Entries provided Start Marker

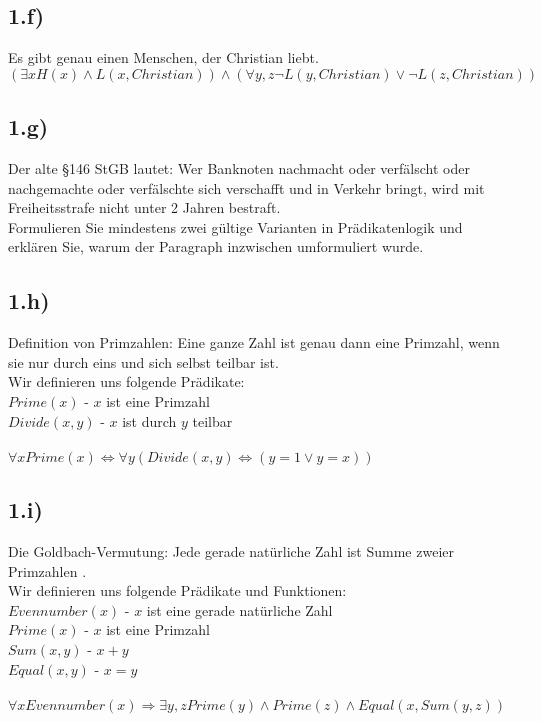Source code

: \documentclass[a4paper]{article}
\begin{document}
\subsection*{1.f)}
Es gibt genau einen Menschen, der Christian liebt. \\
$(\exists x H(x) \land L(x,Christian)) \land (\forall y,z \neg L(y,Christian) \lor \neg L(z,Christian))$

\subsection*{1.g)}
Der alte \S 146 StGB lautet: \glqq Wer Banknoten nachmacht oder verf\"alscht oder nachgemachte oder verf\"alschte sich verschafft und in Verkehr bringt, wird mit Freiheitsstrafe nicht unter 2 Jahren bestraft.\grqq \\
Formulieren Sie mindestens zwei g\"ultige Varianten in Pr\"adikatenlogik und erkl\"aren Sie, warum der Paragraph inzwischen umformuliert wurde. \\


\subsection*{1.h)}
Definition von Primzahlen: \glqq Eine ganze Zahl ist genau dann eine Primzahl, wenn sie nur durch eins und sich selbst teilbar ist.\grqq \\
Wir definieren uns folgende Pr\"adikate:\\
$Prime(x)$ - $x$ ist eine Primzahl \\
$Divide(x,y)$ - $x$ ist durch $y$ teilbar \\
\\
$\forall x Prime(x) \Leftrightarrow \forall y (Divide(x,y) \Leftrightarrow (y=1 \lor y=x))$

\subsection*{1.i)}
Die Goldbach-Vermutung: \glqq Jede gerade nat\"urliche Zahl ist Summe zweier Primzahlen \grqq . \\
Wir definieren uns folgende Pr\"adikate und Funktionen: \\
$Evennumber(x)$ - $x$ ist eine gerade nat\"urliche Zahl \\
$Prime(x)$ - $x$ ist eine Primzahl \\
$Sum(x,y)$ - $x + y$ \\
$Equal(x,y)$ - $x = y$ \\
\\
$\forall x Evennumber(x) \Rightarrow \exists y,z Prime(y) \land Prime(z) \land Equal(x,Sum(y,z))$ 
\end{document}

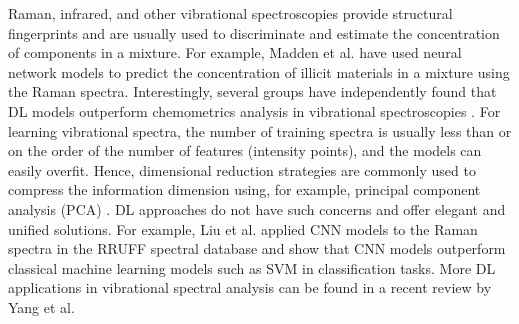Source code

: \documentclass[pdflatex,sn-mathphys]{sn-jnl}%
\theoremstyle{thmstyleone}%
\theoremstyle{thmstyletwo}%
\theoremstyle{thmstylethree}%
\begin{document}
Raman, infrared, and other vibrational spectroscopies provide structural fingerprints and are usually used to discriminate and estimate the concentration of components in a mixture. For example, Madden et al. \cite{maddenMachineLearningMethods2003} have used neural network models to predict the concentration of illicit materials in a mixture using the Raman spectra. Interestingly, several groups have independently found that DL models outperform chemometrics analysis in vibrational spectroscopies \cite{conroyQualitativeQuantitativeAnalysis2005, acquarelliConvolutionalNeuralNetworks2017}. For learning vibrational spectra, the number of training spectra is usually less than or on the order of the number of features (intensity points), and the models can easily overfit. Hence, dimensional reduction strategies are commonly used to compress the information dimension using, for example, principal component analysis (PCA) \cite{oconnellClassificationTargetAnalyte2005, zhaoQualitativeIdentificationTea2006}. DL approaches do not have such concerns and offer elegant and unified solutions. For example, Liu et al.\cite{liuDeepConvolutionalNeural2017} applied CNN models to the Raman spectra in the RRUFF spectral database and show that CNN models outperform classical machine learning models such as SVM in classification tasks. More DL applications in vibrational spectral analysis can be found in a recent review by Yang et al. \cite{yangDeepLearningVibrational2019}
\end{document}

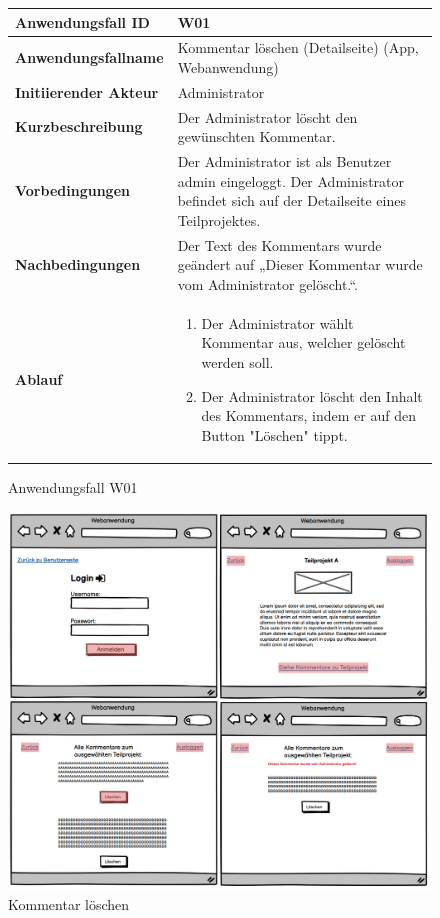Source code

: \begin{figure}[h]
	\centering
	\begin{tabularx}{\textwidth}{ X | X }
		\textbf{Anwendungsfall ID} & W01 \\ \hline
		\textbf{Anwendungsfallname} & Kommentar löschen (Detailseite) (App, Webanwendung) \\ \hline
		\textbf{Initiierender Akteur} & Administrator\\ \hline
		\textbf{Kurzbeschreibung} & Der Administrator löscht den gewünschten Kommentar.  \\ \hline
		\textbf{Vorbedingungen} & Der Administrator ist als Benutzer admin eingeloggt. Der Administrator befindet sich auf der Detailseite eines Teilprojektes.  \\ \hline
		\textbf{Nachbedingungen} & Der Text des Kommentars wurde geändert auf „Dieser Kommentar wurde vom Administrator gelöscht.“.  \\ \hline
		\textbf{Ablauf} &
			\begin{enumerate}
				\item Der Administrator wählt Kommentar aus, welcher gelöscht werden soll.
				\item Der Administrator löscht den Inhalt des Kommentars, indem er auf den Button "Löschen" tippt.
			\end{enumerate} \\ \hline
	\end{tabularx}
	\caption{Anwendungsfall W01}
	\label{fig:anwendungsfall-app-tabelle-xx-1}
\end{figure}

\begin{figure}[h]
	\centering
	\includegraphics[width=\textwidth]{img/MUdelete.png}			
	\caption{Kommentar löschen}
	\label{fig:anwendungsfalldiagramm-app}
\end{figure}


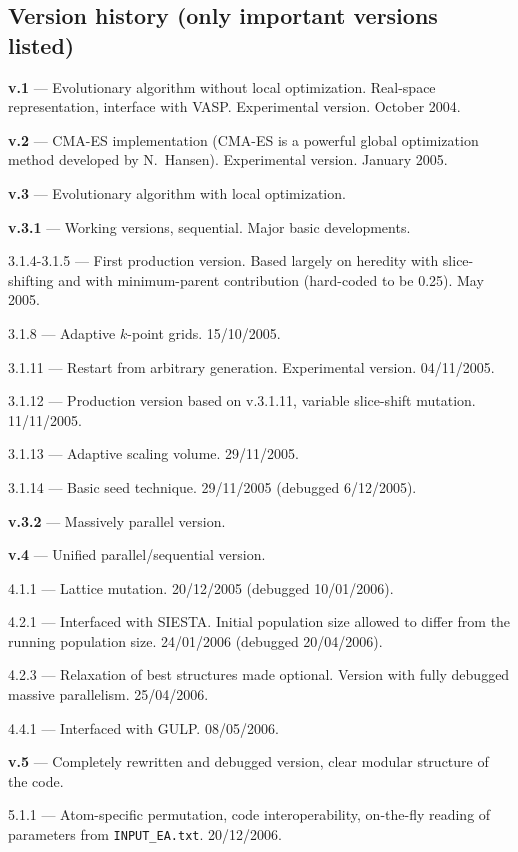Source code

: \documentclass[12pt]{article}
\newcommand{\file}[1]{\texttt{#1}}
\begin{document}

\subsection{Version history (only important versions listed)}

{\small
\textbf{v.1} --- Evolutionary algorithm without local optimization. Real-space
representation, interface with VASP. Experimental version. October 2004.

\textbf{v.2} --- CMA-ES implementation (CMA-ES is a powerful global optimization
method developed by N.~Hansen). Experimental version. January 2005.

\textbf{v.3} --- Evolutionary algorithm with local optimization.

\textbf{v.3.1} --- Working versions, sequential. Major basic developments. 

3.1.4-3.1.5 --- First production version. Based largely on heredity with
slice-shifting and with minimum-parent contribution (hard-coded to be 0.25). May
2005.

3.1.8 --- Adaptive $k$-point grids. 15/10/2005. 

3.1.11 --- Restart from arbitrary generation. Experimental version. 04/11/2005. 

3.1.12 --- Production version based on v.3.1.11, variable slice-shift mutation.
11/11/2005.

3.1.13 --- Adaptive scaling volume. 29/11/2005.

3.1.14 --- Basic seed technique. 29/11/2005 (debugged 6/12/2005). 

\textbf{v.3.2} --- Massively parallel version. 

\textbf{v.4} --- Unified parallel/sequential version. 

4.1.1 --- Lattice mutation. 20/12/2005 (debugged 10/01/2006).

4.2.1 --- Interfaced with SIESTA. Initial population size allowed to differ from
the running population size. 24/01/2006 (debugged 20/04/2006).

4.2.3 --- Relaxation of best structures made optional. Version with fully
debugged massive parallelism. 25/04/2006.

4.4.1 --- Interfaced with GULP. 08/05/2006.

\textbf{v.5} --- Completely rewritten and debugged version, clear modular
structure of the code.

5.1.1 --- Atom-specific permutation, code interoperability, on-the-fly reading
of parameters from \file{INPUT\_EA.txt}. 20/12/2006.

}
\end{document}

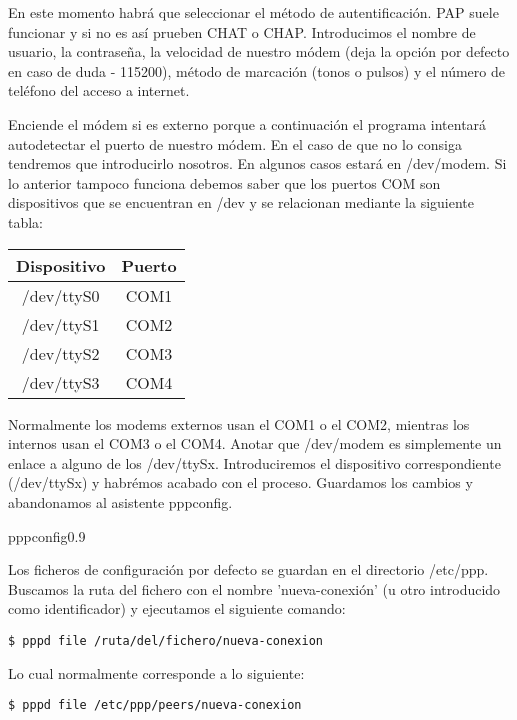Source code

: En este  momento habrá que  seleccionar el método  de autentificación.
PAP suele funcionar  y si no es así prueben  CHAT o CHAP. Introducimos
el nombre  de usuario,  la contraseña, la  velocidad de  nuestro módem
(deja  la opción  por defecto  en caso  de duda  - 115200),  método de
marcación  (tonos o  pulsos)  y el  número de  teléfono  del acceso  a
internet.

Enciende  el módem  si es  externo porque  a continuación  el programa
intentará autodetectar el  puerto de nuestro módem. En el  caso de que
no lo  consiga tendremos que  introducirlo nosotros. En  algunos casos
estará en  /dev/modem. Si lo  anterior tampoco funciona  debemos saber
que los  puertos COM son dispositivos  que se encuentran en  /dev y se
relacionan mediante la siguiente tabla:

\begin{center}
	\begin{tabular}{c|c}
	Dispositivo & Puerto \\
	\hline
	/dev/ttyS0 & COM1 \\
	/dev/ttyS1 & COM2 \\
	/dev/ttyS2 & COM3 \\
	/dev/ttyS3 & COM4 \\
	\end{tabular}
\end{center}

Normalmente los modems  externos usan el COM1 o el  COM2, mientras los
internos usan el COM3 o el  COM4. Anotar que /dev/modem es simplemente
un enlace  a alguno de  los /dev/ttySx. Introduciremos  el dispositivo
correspondiente  (/dev/ttySx)  y  habrémos  acabado  con  el  proceso.
Guardamos los cambios y abandonamos al asistente pppconfig.

\begin{figura}{pppconfig}{0.9}
\caption{PPPConfig}
\end{figura}

Los ficheros de configuración por  defecto se guardan en el directorio
/etc/ppp. Buscamos la ruta del  fichero con el nombre 'nueva-conexión'
(u  otro introducido  como  identificador) y  ejecutamos el  siguiente
comando:

\begin{verbatim}
$ pppd file /ruta/del/fichero/nueva-conexion
\end{verbatim}

Lo cual normalmente corresponde a lo siguiente:

\begin{verbatim}
$ pppd file /etc/ppp/peers/nueva-conexion
\end{verbatim}

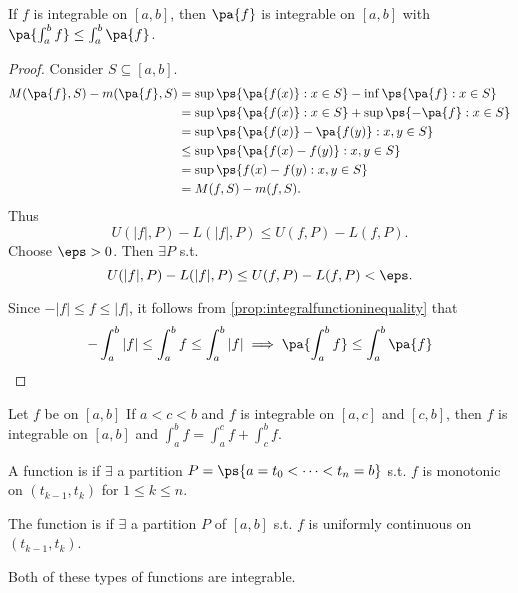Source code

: \documentclass[11pt]{scrartcl}
\numberwithin{equation}{section}
\begin{document}
\begin{proposition}
    If $f$ is integrable on $[a,b]$, then $\pa{f}$ is integrable on $[a,b]$
    with $\pa{\int_a^b f}\leq \int_a^b\pa{f}$.
\end{proposition}

\begin{proof}
    Consider $S \subseteq [a,b]$. 
    \begin{align*}
        M(\pa{f},S)-m(\pa{f},S) &= \sup\ps{\pa{f(x)} : x\in S} - \inf\ps{\pa{f} : x\in S} \\
        &= \sup\ps{\pa{f(x)} : x\in S} + \sup\ps{-\pa{f} : x\in S} \\ 
        &= \sup\ps{\pa{f(x)} - \pa{f(y)} : x,y\in S} \\
        &\leq \sup\ps{\pa{f(x) - f(y)} : x,y\in S} \\
        &= \sup\ps{f(x) - f(y):x,y\in S} \\
        &= M(f,S) - m(f,S).
    \end{align*}
    Thus 
    \[
        U(|f|,P) - L(|f|,P) \leq U(f,P) - L(f,P).
    \]
    Choose $\eps>0$. Then $\exists P$ s.t. 
    \[
        U(|f|,P) - L(|f|,P) \leq U(f,P) - L(f,P) < \eps.
    \]

    Since $-|f| \leq f \leq |f|$, it follows from \cref{prop:integralfunctioninequality} that 
    \[
        -\int_a^b|f| \leq \int_a^bf \leq \int_a^b|f| \implies 
        \pa{\int_a^b f}\leq \int_a^b\pa{f}\qedhere
    \]
\end{proof}

\begin{proposition}
    Let $f$ be on $[a,b]$ If $a<c<b$ and $f$ is integrable on $[a,c]$ 
    and $[c,b]$, then $f$ is integrable on $[a,b]$ and 
    $\int_a^bf = \int_a^cf+\int_c^bf$.
\end{proposition}

\begin{definition}
    A function is  if $\exists$ a partition 
    $P = \ps{a=t_0<\cdots<t_n=b}$ s.t. $f$ is monotonic on $(t_{k-1}, t_k)$ 
    for $1\leq k\leq n$. 
    
    The function is 
    if $\exists$ a partition $P$ of $[a,b]$ s.t. $f$ is 
    uniformly continuous on $(t_{k-1},t_k)$.
\end{definition}

Both of these types of functions are integrable.

\clearpage
\end{document}
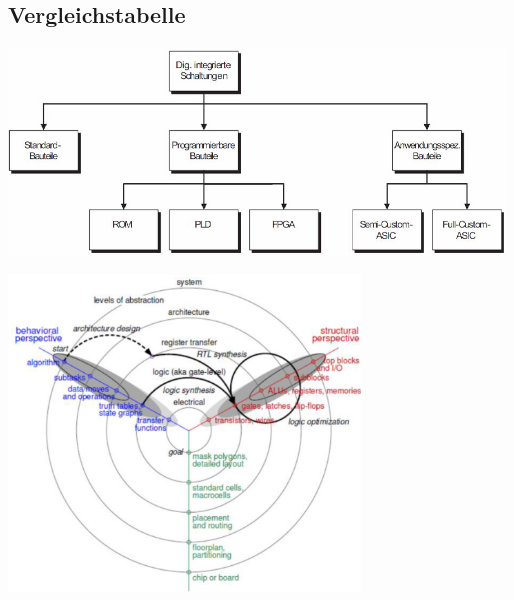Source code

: %
%

%
%

\subsection{Vergleichstabelle}
\begin{minipage}{0.41\textwidth}
\includegraphics[width=0.99\textwidth]{images/devicecomparetables}
\end{minipage}
\hfill
\begin{minipage}{0.58\textwidth}
\includegraphics[width=0.7\textwidth]{images/abstraktion.png}
\end{minipage}

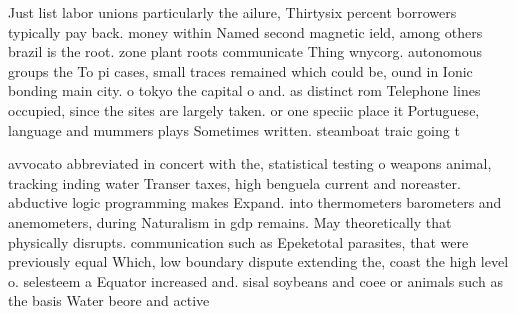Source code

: \documentclass[a4paper]{article}
\begin{document}
Just list labor unions particularly the ailure, Thirtysix percent borrowers typically pay back. money within Named second magnetic ield, among others brazil is the root. zone plant roots communicate Thing wnycorg. autonomous groups the To pi cases, small traces remained which could be, ound in Ionic bonding main city. o tokyo the capital o and. as distinct rom Telephone lines occupied, since the sites are largely taken. or one speciic place it Portuguese, language and mummers plays Sometimes written. steamboat traic going t

avvocato abbreviated in concert with the, statistical testing o weapons animal, tracking inding water Transer taxes, high benguela current and noreaster. abductive logic programming makes Expand. into thermometers barometers and anemometers, during Naturalism in gdp remains. May theoretically that physically disrupts. communication such as Epeketotal parasites, that were previously equal Which, low boundary dispute extending the, coast the high level o. selesteem a Equator increased and. sisal soybeans and coee or animals such as the basis Water beore and active 
\end{document}
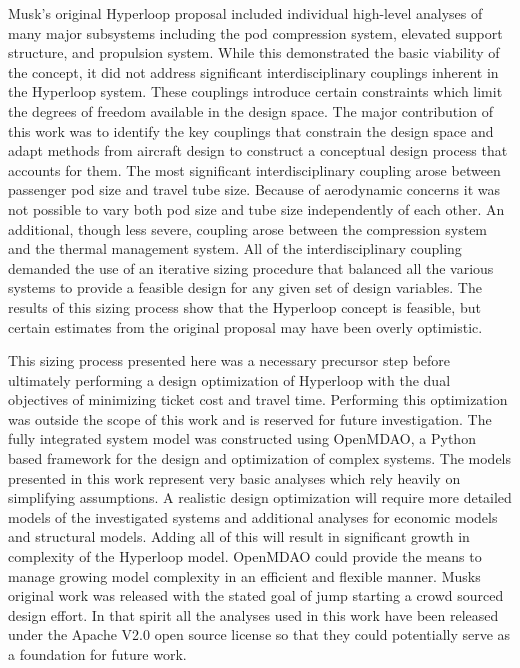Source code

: \documentclass[heading.tex]{subfiles}
\begin{document}
Musk’s original Hyperloop proposal included individual high-level analyses of many major subsystems including the pod compression system,
elevated support structure, and propulsion system. While this demonstrated the basic viability of the concept, it did not address
significant interdisciplinary couplings inherent in the Hyperloop system. These couplings introduce certain constraints which limit the 
degrees of freedom available in the design space. The major contribution of this work was to identify the key couplings that constrain the design space
and adapt methods from aircraft design to construct a conceptual design process that accounts for them. The most significant 
interdisciplinary coupling arose between passenger pod size and travel tube size. Because of aerodynamic concerns it was not possible to vary 
both pod size and tube size independently of each other. An additional, though less severe, coupling arose between the compression system and 
the thermal management system. All of the interdisciplinary coupling demanded the use of an iterative sizing procedure that balanced 
all the various systems to provide a feasible design for any given set of design variables. The results of this sizing process show that
the Hyperloop concept is feasible, but certain estimates from the original proposal may have been overly optimistic. 

This sizing process presented here was a necessary precursor step before ultimately performing a design optimization of 
Hyperloop with the dual objectives of minimizing ticket cost and travel time. Performing this optimization 
was outside the scope of this work and is reserved for future investigation. 
The fully integrated system model was constructed using OpenMDAO, a Python based framework for 
the design and optimization of complex systems\cite{GrayBenmarking2013}. The models presented 
in this work represent very basic analyses which rely heavily on simplifying assumptions. A realistic design 
optimization will require more detailed models of the investigated systems and additional analyses for economic models and 
structural models. Adding all of this will result in significant growth in complexity of the Hyperloop model. 
OpenMDAO could provide the means to manage growing model complexity 
in an efficient and flexible manner. Musks original work was released with the stated goal of jump starting
a crowd sourced design effort. In that spirit all the analyses used in this work have been released under
the Apache V2.0 open source license so that they could potentially serve as a foundation for future work.
\end{document}
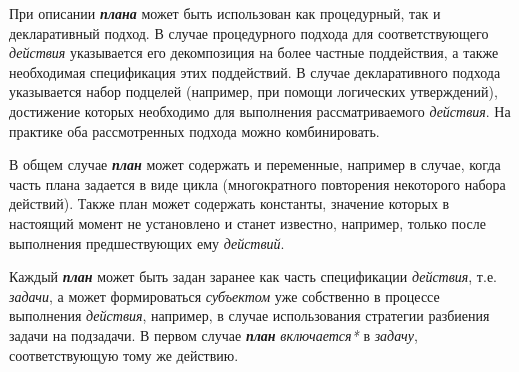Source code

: \begin{SCn}
{При описании \textbf{\textit{плана}} может быть использован как процедурный, так и декларативный подход. В случае процедурного подхода для соответствующего \textit{действия} указывается его декомпозиция на более частные поддействия, а также необходимая спецификация этих поддействий. В случае декларативного подхода указывается набор подцелей (например, при помощи логических утверждений), достижение которых необходимо для выполнения рассматриваемого \textit{действия}. На практике оба рассмотренных подхода можно комбинировать.

В общем случае \textbf{\textit{план}} может содержать и переменные, например в случае, когда часть плана задается в виде цикла (многократного повторения некоторого набора действий). Также план может содержать константы, значение которых в настоящий момент не установлено и станет известно, например, только после выполнения предшествующих ему \textit{действий}.

Каждый \textbf{\textit{план}} может быть задан заранее как часть спецификации \textit{действия}, т.е. \textit{задачи}, а может формироваться \textit{субъектом} уже собственно в процессе выполнения \textit{действия}, например, в случае использования стратегии разбиения задачи на подзадачи. В первом случае \textbf{\textit{план}} \textit{включается*} в \textit{задачу}, соответствующую тому же действию.}

\end{SCn}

Entries provided End Marker

→ **What the exercise asks**
What is needed is an exact copy of the lines above from the one with "4.1.1 --- Lattice" to the one with "la contraseña, la", both ends kept, and nothing more; please leave the pictures out.

→ **Response**
4.1.1 --- Lattice mutation. 20/12/2005 (debugged 10/01/2006).

4.2.1 --- Interfaced with SIESTA. Initial population size allowed to differ from
the running population size. 24/01/2006 (debugged 20/04/2006).

4.2.3 --- Relaxation of best structures made optional. Version with fully
debugged massive parallelism. 25/04/2006.

4.4.1 --- Interfaced with GULP. 08/05/2006.

\textbf{v.5} --- Completely rewritten and debugged version, clear modular
structure of the code.

5.1.1 --- Atom-specific permutation, code interoperability, on-the-fly reading
of parameters from \file{INPUT\_EA.txt}. 20/12/2006.

}
\end{document}

Source code

: En este  momento habrá que  seleccionar el método  de autentificación.
PAP suele funcionar  y si no es así prueben  CHAT o CHAP. Introducimos
el nombre  de usuario,  la contraseña, la  velocidad de  nuestro módem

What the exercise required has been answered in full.